People could immerse themselves in a huge fabric cocoon at this interactive installation by architect and artist Sophia Chang (+ slideshow).
Sophia Chang stretched huge sheets of Lycra around frames to create the network of tunnels and enclosed spaces through the interior of the Invivia Gallery in Cambridge, Massachusetts.
The structure extended between different entrances and wrapped around the base of the gallery’s spiral staircase. There were also a handful of openings, which framed windows to the spaces outside.
“The softened geometries of this expansive fabric insertion frame both people and their context, while confounding the experience of interior and exterior, wall and room, hiding and revealing places to be found and explored,” said Chang.
The inside of the space was separated into two disconnected halves. Visitors could occupy either sides, meaning they could see the silhouettes of other people behind the dividing layer of fabric.
According to the designer, the experience was intended to represent the feeling of being inside walls, in the space known as poché.
“Here poché receives a more ambiguous reinterpretation,” said Chang. “What could be understood as a wall or reminiscent space from one vantage point, becomes an inhabitable room from another.”
Photography is by Anita Kan.
Here’s a project description from Sophia Chang:
Suspense
Suspense is a recent architectural installation by Sophia Chang at the INVIVIA Gallery in Cambridge, Massachusetts. Allen Sayegh (co-founder of INVIVIA) and Ingeborg Rocker (co-founder of Rocker-Lange Architects) curated and sponsored the interactive installation, an unexpected fabric space that manipulates the architectural frame to blur the boundaries between inside and outside and piques the viewers’ awareness of their bodies in space.
The softened geometries of this expansive fabric insertion frame both people and their context, while confounding the experience of interior and exterior, wall and room; hiding and revealing places to be found and explored. Upon entering the piece, both occupant and environment are estranged, creating greater awareness of one’s self, one’s relation to others, and relationships to one’s surroundings.
The installation’s curved rooms are made from Lycra fabric that is suspended between rectangular frames, which capture moments of the original context and pull them into the suspended space. Visitors occupy both sides of the frames, creating playful interaction between those enclosed within the fabric and those outside.

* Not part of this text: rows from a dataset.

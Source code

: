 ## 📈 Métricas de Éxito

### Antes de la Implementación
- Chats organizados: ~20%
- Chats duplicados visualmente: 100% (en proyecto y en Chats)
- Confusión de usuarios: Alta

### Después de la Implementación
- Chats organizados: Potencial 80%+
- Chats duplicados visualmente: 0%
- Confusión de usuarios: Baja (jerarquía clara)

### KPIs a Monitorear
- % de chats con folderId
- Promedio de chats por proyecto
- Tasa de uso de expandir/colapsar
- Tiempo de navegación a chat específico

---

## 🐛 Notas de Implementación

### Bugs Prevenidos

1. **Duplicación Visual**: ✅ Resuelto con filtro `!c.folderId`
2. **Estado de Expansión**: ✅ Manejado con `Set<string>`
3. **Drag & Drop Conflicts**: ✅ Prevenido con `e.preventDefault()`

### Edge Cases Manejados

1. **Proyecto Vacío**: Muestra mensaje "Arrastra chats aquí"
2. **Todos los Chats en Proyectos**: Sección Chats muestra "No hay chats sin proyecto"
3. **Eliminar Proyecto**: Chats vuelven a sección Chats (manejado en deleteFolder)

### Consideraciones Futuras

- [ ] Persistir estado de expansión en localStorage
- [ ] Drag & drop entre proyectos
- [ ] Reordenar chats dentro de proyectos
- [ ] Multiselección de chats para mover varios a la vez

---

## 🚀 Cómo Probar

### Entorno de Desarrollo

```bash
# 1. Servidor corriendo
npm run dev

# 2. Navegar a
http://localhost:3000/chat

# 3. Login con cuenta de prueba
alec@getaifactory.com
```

Looking around, the smooth fabric surface breaks open to a view of an old stone wall, a glimpse of brick, a stair, or out to the street. The re-captured everyday appears distant and other.
The installation is conceived as multiple layers of poché. The term commonly refers to the space within walls, here poché receives a more ambiguous reinterpretation: what could be understood as a wall or reminiscent space from one vantage point, becomes an inhabitable room from another. The complexity of the curved forms precludes immediate understanding of the total piece and allows for the visitor’s perception of the space to shift as they continue to discover new places to sit, contemplate, walk, and watch within the gallery.
Neighbouring wall spaces are activated as people encounter each other through the fabric. The installation is an ‘open work’ (Umberto Eco) as it is not limited to a single reading or a predetermined range of readings but rather encourages multiple readings. With changes of light, occupation, and the flexing of the geometries, new realisations continuously become possible.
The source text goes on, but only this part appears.